▸ Data entries:
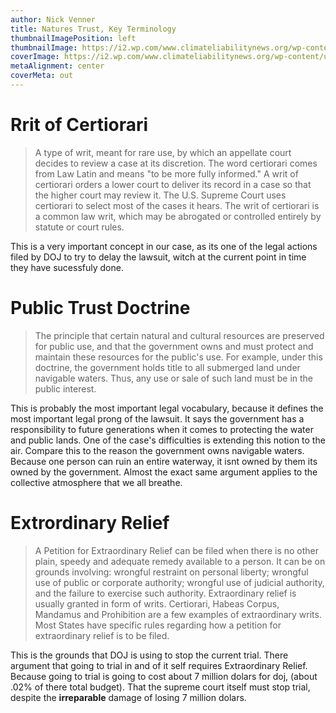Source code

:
 ```yaml
---
author: Nick Venner
title: Natures Trust, Key Terminology
thumbnailImagePosition: left
thumbnailImage: https://i2.wp.com/www.climateliabilitynews.org/wp-content/uploads/2018/03/DSC_5792-e1520455177569.jpg?fit=1200%2C800&ssl=1
coverImage: https://i2.wp.com/www.climateliabilitynews.org/wp-content/uploads/2018/03/DSC_5792-e1520455177569.jpg?fit=1200%2C800&ssl=1
metaAlignment: center
coverMeta: out
---
```

# Rrit of Certiorari
> A type of writ, meant for rare use, by which an appellate court decides to review a case at its discretion.  The word certiorari comes from Law Latin and means "to be more fully informed."  A writ of certiorari orders a lower court to deliver its record in a case so that the higher court may review it.  The U.S. Supreme Court uses certiorari to select most of the cases it hears. The writ of certiorari is a common law writ, which may be abrogated or controlled entirely by statute or court rules.

This is a very important concept in our case, as its one of the legal actions filed by DOJ to try to delay the lawsuit, witch at the current point in time they have sucessfuly done.

# Public Trust Doctrine
> The principle that certain natural and cultural resources are preserved for public use, and that the government owns and must protect and maintain these resources for the public's use. For example, under this doctrine, the government holds title to all submerged land under navigable waters. Thus, any use or sale of such land must be in the public interest.

This is probably the most important legal vocabulary, because it defines the most important legal prong of the lawsuit. It says the government has a responsibility to future generations when it comes to protecting the water and public lands. One of the case's difficulties is extending this notion to the air. Compare this to the reason the government owns navigable waters. Because one person can ruin an entire waterway, it isnt owned by them its owned by the government. Almost the exact same argument applies to the collective atmosphere that we all breathe.

# Extrordinary Relief
> A Petition for Extraordinary Relief can be filed when there is no other plain, speedy and adequate remedy available to a person. It can be on grounds involving: wrongful restraint on personal liberty; wrongful use of public or corporate authority; wrongful use of judicial authority, and the failure to exercise such authority. Extraordinary relief is usually granted in form of writs. Certiorari, Habeas Corpus, Mandamus and Prohibition are a few examples of extraordinary writs. Most States have specific rules regarding how a petition for extraordinary relief is to be filed.

This is the grounds that DOJ is using to stop the current trial. There argument that going to trial in and of it self requires Extraordinary Relief. Because going to trial is going to cost about 7 million dolars for doj, (about .02% of there total budget). That the supreme court itself must stop trial, despite the **irreparable** damage of losing 7 million dolars.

▸ WHAT TO DO:
All that belongs in your answer is the stretch of entries above from the line with "This is a very" through the line with "# Public Trust Doctrine", printed exactly.

▸ RESPONSE AREA:
This is a very important concept in our case, as its one of the legal actions filed by DOJ to try to delay the lawsuit, witch at the current point in time they have sucessfuly done.

# Public Trust Doctrine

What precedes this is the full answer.